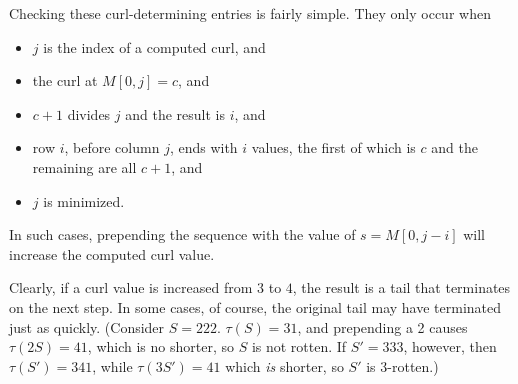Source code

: \documentclass[11pt]{article}
\def\emph#1{{\em #1\/}}
\def\term#1{\emph{#1}}
\def\ni{\noindent}
\def\tail#1{{\tau(#1)}}
\begin{document}
Checking these curl-determining entries is fairly simple.  They only occur
when
\begin{itemize}
\item $j$ is the index of a computed curl, and
\item the curl at $M[0,j]=c$, and
\item $c+1$ divides $j$ and the result is $i$, and
\item row $i$, before column $j$, ends with $i$ values, the first of which is $c$ and the
remaining are all $c+1$, and
\item $j$ is minimized.
\end{itemize}
\ni In such cases, prepending the sequence with the value of $s=M[0,j-i]$
will increase the computed curl value.

Clearly, if a curl value is increased from $3$ to $4$, the result is a
tail that terminates on the next step.  In some cases, of course, the original
tail may have terminated just as quickly. (Consider $S=222$.  $\tail{S}=31$,
and prepending a 2 causes $\tail{2S}=41$, which is no shorter, so $S$ is not
rotten.  If $S'=333$, however, then $\tail{S'}=341$, while $\tail{3S'}=41$ which
\term{is} shorter, so $S'$ is 3-rotten.)
\end{document}
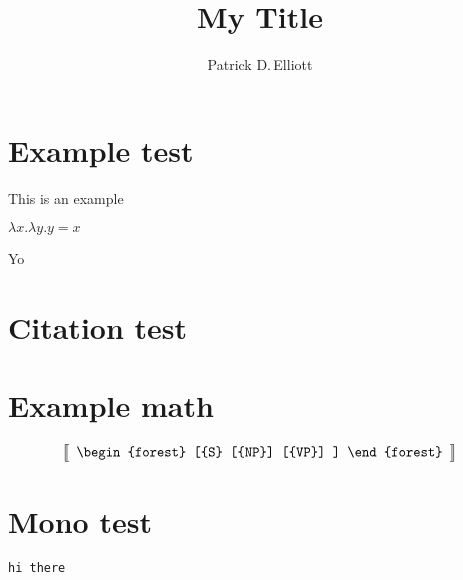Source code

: \documentclass{ling-paper}
\title{My Title}
\author{Patrick D.\,Elliott}
\begin{document}
\maketitle

\section{Example test}

\ex
This is an example
\xe

\ex
\(λ x . λ y . y = x\)
\xe

Yo

\section{Citation test}

\section{Example math}

\[
\left\llbracket
\begin{array}{c}
\begin{forest}
[{S}
  [{NP}]
  [{VP}]
]
\end{forest}
\end{array}
\right\rrbracket
\]

\section{Mono test}

\texttt{hi there}

\printbibliography
\end{document}
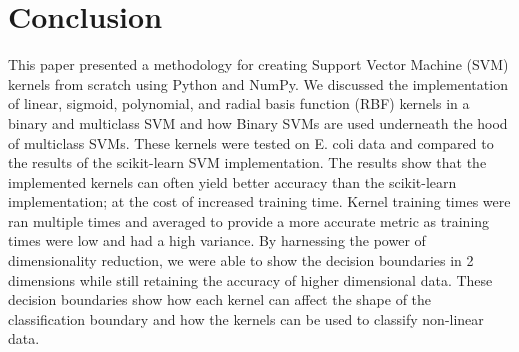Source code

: \documentclass[12pt]{article}
\begin{document}
\section{Conclusion}
This paper presented a methodology for creating Support Vector Machine (SVM) kernels from scratch using Python and NumPy.
We discussed the implementation of linear, sigmoid, polynomial, and radial basis function (RBF) kernels in a binary and multiclass SVM
and how Binary SVMs are used underneath the hood of multiclass SVMs. These kernels were tested on E. coli data and compared to the results
of the scikit-learn SVM implementation. The results show that the implemented kernels can often yield better accuracy than the scikit-learn
implementation; at the cost of increased training time. Kernel training times were ran multiple times and averaged to provide a more
accurate metric as training times were low and had a high variance. By harnessing the power of dimensionality reduction, we were
able to show the decision boundaries in 2 dimensions while still retaining the accuracy of higher dimensional data. These 
decision boundaries show how each kernel can affect the shape of the classification boundary and how the kernels can be used to
classify non-linear data.
\end{document}
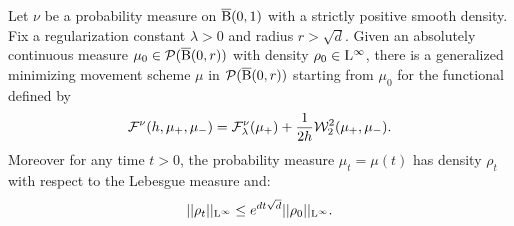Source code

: \begin{thm} \label{thm:existance_gmm_scheme}
Let $\nu$ be a probability measure on $\operatorname{\overline{B}}(0,1)$ with a strictly positive smooth density. Fix a regularization constant $\lambda > 0$ and radius $r > \sqrt{d}$. Given an absolutely continuous measure $\mu_0 \in \mathcal{P}(\operatorname{\overline{B}}(0,r))$ with density $\rho_0 \in \mathrm{L}^{\infty}$, there is a generalized minimizing movement scheme $\mu$ in $\mathcal{P}(\operatorname{\overline{B}}(0,r))$ starting from $\mu_0$ for the functional defined by 
\begin{equation} \label{gmm:sw_ent_functional}
\mathcal{F}^{\nu}(h, \mu_+, \mu_-) = \mathcal{F}^{\nu}_{\lambda}(\mu_+) + \frac{1}{2h}{\cal W}_2^2(\mu_+, \mu_-).
\end{equation}
Moreover for any time $t > 0$, the probability measure $\mu_t = \mu(t)$ has density $\rho_t$ with respect to the Lebesgue measure and:
\begin{equation}
  \label{eq:bound:existance_gmm_scheme}
||\rho_t||_{\mathrm{L}^{\infty}} \leq e^{d t\sqrt{d}} ||\rho_0||_{\mathrm{L}^{\infty}} .  
\end{equation}
\end{thm}
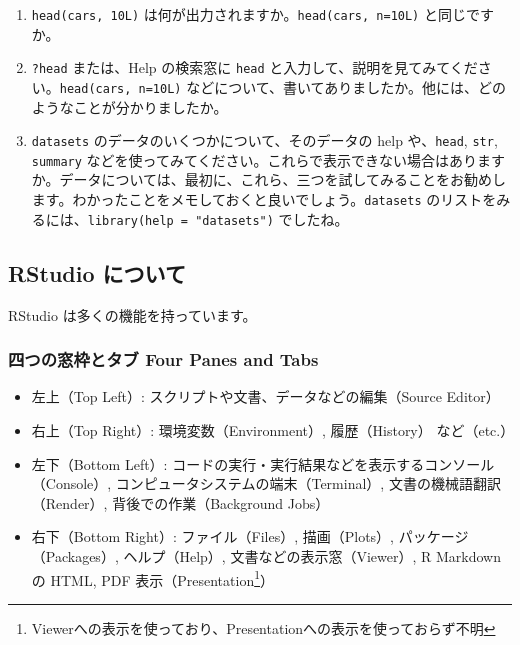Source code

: \documentclass[
]{bxjsbook}
\providecommand{\tightlist}{%
  \setlength{\itemsep}{0pt}\setlength{\parskip}{0pt}}
\theoremstyle{definition}
\theoremstyle{definition}
\theoremstyle{definition}
\theoremstyle{definition}
\theoremstyle{remark}
\begin{document}
\begin{enumerate}
\def\labelenumi{\arabic{enumi}.}
\tightlist
\item
  \texttt{head(cars,\ 10L)} は何が出力されますか。\texttt{head(cars,\ n=10L)} と同じですか。
\item
  \texttt{?head} または、Help の検索窓に \texttt{head} と入力して、説明を見てみてください。\texttt{head(cars,\ n=10L)} などについて、書いてありましたか。他には、どのようなことが分かりましたか。
\item
  \texttt{datasets} のデータのいくつかについて、そのデータの help や、\texttt{head}, \texttt{str}, \texttt{summary} などを使ってみてください。これらで表示できない場合はありますか。データについては、最初に、これら、三つを試してみることをお勧めします。わかったことをメモしておくと良いでしょう。\texttt{datasets} のリストをみるには、\texttt{library(help\ =\ "datasets")} でしたね。
\end{enumerate}

\hypertarget{rstudio-ux306bux3064ux3044ux3066}{%
\subsection{RStudio について}\label{rstudio-ux306bux3064ux3044ux3066}}

RStudio は多くの機能を持っています。

\hypertarget{ux56dbux3064ux306eux7a93ux67a0ux3068ux30bfux30d6-four-panes-and-tabs}{%
\subsubsection{四つの窓枠とタブ Four Panes and Tabs}\label{ux56dbux3064ux306eux7a93ux67a0ux3068ux30bfux30d6-four-panes-and-tabs}}

\begin{itemize}
\tightlist
\item
  左上（Top Left）: スクリプトや文書、データなどの編集（Source Editor）
\item
  右上（Top Right）: 環境変数（Environment）, 履歴（History） など（etc.）
\item
  左下（Bottom Left）: コードの実行・実行結果などを表示するコンソール（Console）, コンピュータシステムの端末（Terminal）, 文書の機械語翻訳（Render）, 背後での作業（Background Jobs）
\item
  右下（Bottom Right）: ファイル（Files）, 描画（Plots）, パッケージ（Packages）, ヘルプ（Help）, 文書などの表示窓（Viewer）, R Markdown の HTML, PDF 表示（Presentation\footnote{Viewerへの表示を使っており、Presentationへの表示を使っておらず不明}）
\end{itemize}
\end{document}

---*---

Repeat, exactly, every line from the one containing "左上（Top Left）: スクリプトや文書、データなどの編集（Source" through the final line of the listing above, adding nothing.

◆ Solved problem ◆
  左上（Top Left）: スクリプトや文書、データなどの編集（Source Editor）
\item
  右上（Top Right）: 環境変数（Environment）, 履歴（History） など（etc.）
\item
  左下（Bottom Left）: コードの実行・実行結果などを表示するコンソール（Console）, コンピュータシステムの端末（Terminal）, 文書の機械語翻訳（Render）, 背後での作業（Background Jobs）
\item
  右下（Bottom Right）: ファイル（Files）, 描画（Plots）, パッケージ（Packages）, ヘルプ（Help）, 文書などの表示窓（Viewer）, R Markdown の HTML, PDF 表示（Presentation\footnote{Viewerへの表示を使っており、Presentationへの表示を使っておらず不明}）
\end{itemize}
\end{document}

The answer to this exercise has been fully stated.